My pool is green. What to do now?

If you're reading this, chances are you have encountered a green pool. Green pool is not really a pool, but rather a pond. It attracts a lot of parasites and insects. And no body likes a green pool.

To understand how to get rid of algae, we must understand what algae is and what it needs to grow.

Algae is a microscopic plant that likes to stick to surfaces and grow. They are only visible once millions of them have already accumulated. So if your pool becomes green very quickly, it means that the algae is already on the pool surface.

Even if algae is in the pool, it still needs a few other things to really grow.
Here are the 4 things:
1. Sunlight
2. Tropical Temperature
3. Stagnant Water
4. High Nutrient Load

Since we live in Philippines, there's not much that can be done about sunlight and tropical temperature.

Stagnant Water is required for algae to grow. So if your pool is prone to algal growth, you can do two things:
1. You can buy a smaller pump to ensure 24 hours movement of water
2. You can buy a variable speed pump, which can be adjusted to the lowest setting to ensure water movement during non swimming hours. You can learn ore about variable speed pumps here: click here.

Now High Nutrient Load is all about food that algae needs to grow. If your pool is high in nutrients, you can be 100% sure that algae will grow within a day or two. To avoid that situation, you need something to bind the nutrients and remove those nutrients. We've created a product called IwNite Hybrid Algae Remover that binds these nutrients in the pool, and can be either filtered or vacuumed out of the pool. 

But back to the main question: I have a green pool. What to do? So here we go:

Bird's eye view of the solution
Shock the pool + Vacuum the pool + add IwNite + Filter water for 8 hours

Step 1:
Before shocking the pool, it's important that you adjust the pH of the pool. Get the pH down to 7 by using either dry acid or muriatic acid. You can also get personal guidance by contacting us on facebook page, all for free.

Step 2:
Once the pH is adjusted, shock the pool. You need to raise the chlorine levels from 20-30ppm. Proper dosage is required. You can get in touch with us to get the right dosage. To get the best results, shock at night. After shocking, let the water sit for 8 hours minimum.

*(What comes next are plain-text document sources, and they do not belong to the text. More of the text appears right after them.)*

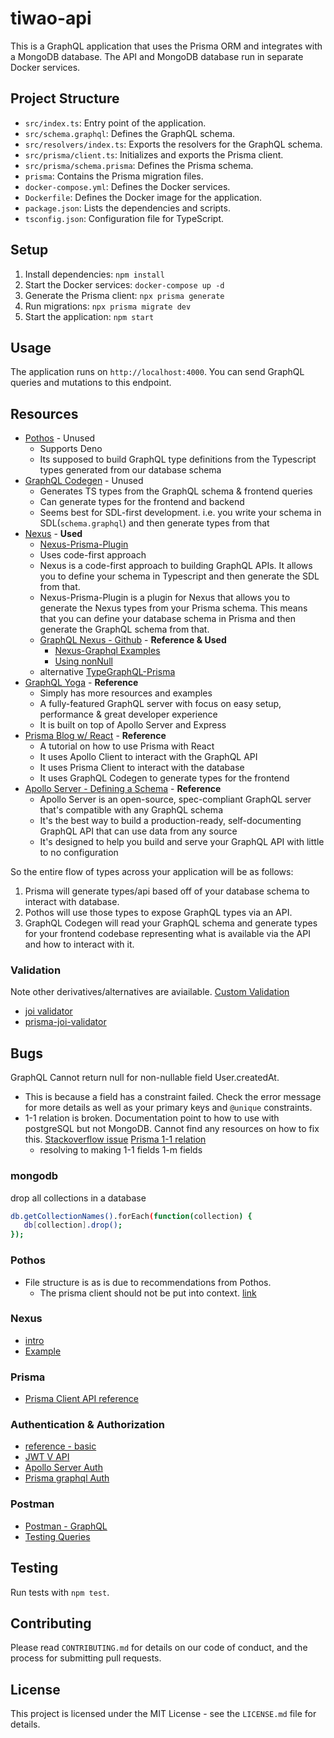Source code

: # tiwao-api

This is a GraphQL application that uses the Prisma ORM and integrates with a MongoDB database. The API and MongoDB database run in separate Docker services.

## Project Structure

- `src/index.ts`: Entry point of the application.
- `src/schema.graphql`: Defines the GraphQL schema.
- `src/resolvers/index.ts`: Exports the resolvers for the GraphQL schema.
- `src/prisma/client.ts`: Initializes and exports the Prisma client.
- `src/prisma/schema.prisma`: Defines the Prisma schema.
- `prisma`: Contains the Prisma migration files.
- `docker-compose.yml`: Defines the Docker services.
- `Dockerfile`: Defines the Docker image for the application.
- `package.json`: Lists the dependencies and scripts.
- `tsconfig.json`: Configuration file for TypeScript.

## Setup

1. Install dependencies: `npm install`
2. Start the Docker services: `docker-compose up -d`
3. Generate the Prisma client: `npx prisma generate`
4. Run migrations: `npx prisma migrate dev`
5. Start the application: `npm start`

## Usage

The application runs on `http://localhost:4000`. You can send GraphQL queries and mutations to this endpoint.

## Resources
- [Pothos](https://pothos-graphql.dev/) - Unused
    - Supports Deno
    - Its supposed to build GraphQL type definitions from the Typescript types generated from our database schema
- [GraphQL Codegen](https://the-guild.dev/graphql/codegen) - Unused
    - Generates TS types from the GraphQL schema & frontend queries
    - Can generate types for the frontend and backend
    - Seems best for SDL-first development. i.e. you write your schema in SDL(`schema.graphql`) and then generate types from that
- [Nexus](https://nexusjs.org/docs/) - **Used**
    - [Nexus-Prisma-Plugin](https://graphql-nexus.github.io/nexus-prisma)
    - Uses code-first approach
    - Nexus is a code-first approach to building GraphQL APIs. It allows you to define your schema in Typescript and then generate the SDL from that.
    - Nexus-Prisma-Plugin is a plugin for Nexus that allows you to generate the Nexus types from your Prisma schema. This means that you can define your database schema in Prisma and then generate the GraphQL schema from that.
    - [GraphQL Nexus - Github](https://github.com/prisma/prisma-examples/tree/latest/typescript/graphql-nexus) - **Reference & Used**
        - [Nexus-Graphql Examples](https://github.com/graphql-nexus/nexus/tree/main/examples)
        - [Using nonNull](https://nexusjs.org/docs/api/list-nonNull#nonnull)
    - alternative [TypeGraphQL-Prisma](https://www.npmjs.com/package/typegraphql-prisma)
- [GraphQL Yoga](https://the-guild.dev/graphql/yoga-server/tutorial/basic/07-connecting-server-and-database) - **Reference**
    - Simply has more resources and examples
    - A fully-featured GraphQL server with focus on easy setup, performance & great developer experience
    - It is built on top of Apollo Server and Express
- [Prisma Blog w/ React](https://www.prisma.io/blog/e2e-type-safety-graphql-react-2-j9mEyHY0Ej) - **Reference**
    - A tutorial on how to use Prisma with React
    - It uses Apollo Client to interact with the GraphQL API
    - It uses Prisma Client to interact with the database
    - It uses GraphQL Codegen to generate types for the frontend
- [Apollo Server - Defining a Schema](https://www.apollographql.com/docs/apollo-server/schema/schema) - **Reference**
    - Apollo Server is an open-source, spec-compliant GraphQL server that's compatible with any GraphQL schema
    - It's the best way to build a production-ready, self-documenting GraphQL API that can use data from any source
    - It's designed to help you build and serve your GraphQL API with little to no configuration

So the entire flow of types across your application will be as follows:
1. Prisma will generate types/api based off of your database schema to interact with database.
2. Pothos will use those types to expose GraphQL types via an API.
3. GraphQL Codegen will read your GraphQL schema and generate types for your frontend codebase representing what is available via the API and how to interact with it.
### Validation
Note other derivatives/alternatives are aviailable. [Custom Validation](https://www.prisma.io/docs/orm/prisma-client/queries/custom-validation)
- [joi validator](https://joi.dev/)
- [prisma-joi-validator](https://github.com/omar-dulaimi/prisma-joi-generator)
## Bugs
GraphQL Cannot return null for non-nullable field User.createdAt.
- This is because a field has a constraint failed. Check the error message for more details as well as your primary keys and `@unique` constraints.
- 1-1 relation is broken. Documentation point to how to use with postgreSQL but not MongoDB. Cannot find any resources on how to fix this. [Stackoverflow issue](https://stackoverflow.com/questions/78038901/prismamongo-cant-delete-model-with-relations-the-change-you-are-trying-to) [Prisma 1-1 relation](https://www.prisma.io/docs/orm/prisma-schema/data-model/relations/one-to-one-relations#mongodb)
    - resolving to making 1-1 fields 1-m fields

### mongodb
drop all collections in a database
```sh
db.getCollectionNames().forEach(function(collection) {
   db[collection].drop();
});
```

### Pothos
- File structure is as is due to recommendations from Pothos.
    - The prisma client should not be put into context. [link](https://pothos-graphql.dev/docs/plugins/prisma#:~:text=It%20is%20strongly,Context)
### Nexus
- [intro](https://www.prisma.io/blog/using-graphql-nexus-with-a-database-pmyl3660ncst)
- [Example](https://blog.reilly.dev/building-typesafe-full-stack-app-w-apollo-server-4-railway-prisma-pothos-next-ts-part-1-setting-up-the-server#heading-add-root-mutation-andamp-resolver-for-user-type)
### Prisma
- [Prisma Client API reference](https://www.prisma.io/docs/orm/reference/prisma-client-reference#upsert)

### Authentication & Authorization
- [reference - basic](https://github.com/mandiwise/basic-apollo-auth-demo)
- [JWT V API](https://softwareengineering.stackexchange.com/a/419604)
- [Apollo Server Auth](https://www.apollographql.com/docs/apollo-server/security/authentication/#in-resolvers)
- [Prisma graphql Auth](https://github.com/prisma/prisma-examples/blob/latest/typescript/graphql-auth/src/permissions/index.ts)

### Postman
- [Postman - GraphQL](https://learning.postman.com/docs/sending-requests/supported-api-frameworks/graphql/)
- [Testing Queries](https://youtu.be/kygb3sf3Nhc)

## Testing

Run tests with `npm test`.

## Contributing

Please read `CONTRIBUTING.md` for details on our code of conduct, and the process for submitting pull requests.

## License

This project is licensed under the MIT License - see the `LICENSE.md` file for details.
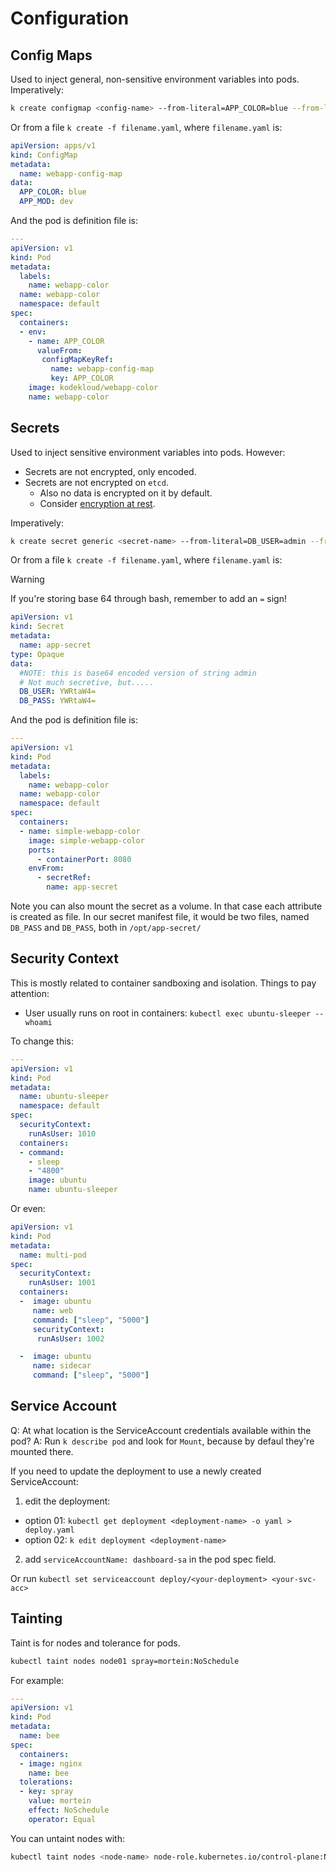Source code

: # Configuration

## Config Maps

Used to inject general, non-sensitive environment variables into pods. Imperatively:

```bash
k create configmap <config-name> --from-literal=APP_COLOR=blue --from-literal=APP_MOD=dev
```

Or from a file `k create -f filename.yaml`, where `filename.yaml` is:

```yaml
apiVersion: apps/v1
kind: ConfigMap
metadata:
  name: webapp-config-map
data:
  APP_COLOR: blue
  APP_MOD: dev
```

And the pod is definition file is:

```yaml
---
apiVersion: v1
kind: Pod
metadata:
  labels:
    name: webapp-color
  name: webapp-color
  namespace: default
spec:
  containers:
  - env:
    - name: APP_COLOR
      valueFrom:
       configMapKeyRef:
         name: webapp-config-map
         key: APP_COLOR
    image: kodekloud/webapp-color
    name: webapp-color
```

## Secrets

Used to inject sensitive environment variables into pods. However:

- Secrets are not encrypted, only encoded.
- Secrets are not encrypted on `etcd`.
  - Also no data is encrypted on it by default.
  - Consider [encryption at rest](https://kubernetes.io/docs/tasks/administer-cluster/encrypt-data/).

Imperatively:

```bash
k create secret generic <secret-name> --from-literal=DB_USER=admin --from-literal=DB_PASS=admin
```

Or from a file `k create -f filename.yaml`, where `filename.yaml` is:

> [!WARNING]
> If you're storing base 64 through bash, remember to add an `=` sign!

```yaml
apiVersion: v1
kind: Secret
metadata:
  name: app-secret
type: Opaque
data:
  #NOTE: this is base64 encoded version of string admin
  # Not much secretive, but.....
  DB_USER: YWRtaW4=
  DB_PASS: YWRtaW4=
```

And the pod is definition file is:

```yaml
---
apiVersion: v1
kind: Pod
metadata:
  labels:
    name: webapp-color
  name: webapp-color
  namespace: default
spec:
  containers:
  - name: simple-webapp-color
    image: simple-webapp-color
    ports:
      - containerPort: 8080
    envFrom:
      - secretRef:
        name: app-secret
```

Note you can also mount the secret as a volume. In that case each attribute is
created as file. In our secret manifest file, it would be two files, named
`DB_PASS` and `DB_PASS`, both in `/opt/app-secret/`

## Security Context

This is mostly related to container sandboxing and isolation. Things to pay attention:

- User usually runs on root in containers: `kubectl exec ubuntu-sleeper -- whoami`

To change this:

```yaml
---
apiVersion: v1
kind: Pod
metadata:
  name: ubuntu-sleeper
  namespace: default
spec:
  securityContext:
    runAsUser: 1010
  containers:
  - command:
    - sleep
    - "4800"
    image: ubuntu
    name: ubuntu-sleeper
```

Or even:

```yaml
apiVersion: v1
kind: Pod
metadata:
  name: multi-pod
spec:
  securityContext:
    runAsUser: 1001
  containers:
  -  image: ubuntu
     name: web
     command: ["sleep", "5000"]
     securityContext:
      runAsUser: 1002

  -  image: ubuntu
     name: sidecar
     command: ["sleep", "5000"]
```

## Service Account

Q: At what location is the ServiceAccount credentials available within the pod?
A: Run `k describe pod` and look for `Mount`, because by defaul they're mounted there.

If you need to update the deployment to use a newly created ServiceAccount:

1. edit the deployment:

- option 01: `kubectl get deployment <deployment-name> -o yaml > deploy.yaml`
- option 02: `k edit deployment <deployment-name>`

2. add `serviceAccountName: dashboard-sa` in the pod spec field.

Or run `kubectl set serviceaccount deploy/<your-deployment> <your-svc-acc>`

## Tainting

Taint is for nodes and tolerance for pods.

```bash
kubectl taint nodes node01 spray=mortein:NoSchedule
```

For example:

```yaml
---
apiVersion: v1
kind: Pod
metadata:
  name: bee
spec:
  containers:
  - image: nginx
    name: bee
  tolerations:
  - key: spray
    value: mortein
    effect: NoSchedule
    operator: Equal
```

You can untaint nodes with:

```bash
kubectl taint nodes <node-name> node-role.kubernetes.io/control-plane:NoSchedule-
```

Disclaimer: No one should swim during a shock chlorine.

Step 3:
After the shock chlorination, the algae will die and drop to the pool floor. You need to vacuum it slowly because you don't disturb the algae bed.

Step 4:
Clean the filter if DE or Cartridge Filter. If you have a sand filter, backwash the filter.

Step 5: 
Dose IwNite Hybrid Algae Remover into the skimmer. IwNite will arrest any phosphate released from algae. You can buy IwNite Algae Remover here.

Step 6:
Keep the pump running for another 8 hours to get the pool to turn blue once again.

Step 7:
Test Chlorine and pH. Chlorine should always be tested before pH. If the chlorine is above 20ppm, the chlorine test will show red. If the chlorine is above 15ppm, then the test will show orange color. You want to make sure that chlorine returns to ideal levels. Usually, as long as you get sunlight, the chlorine levels will return to normal. Only once chlorine has returned to normal levels should pH be tested.

And that's it. You now have a clear pool that you can swim in and enjoy.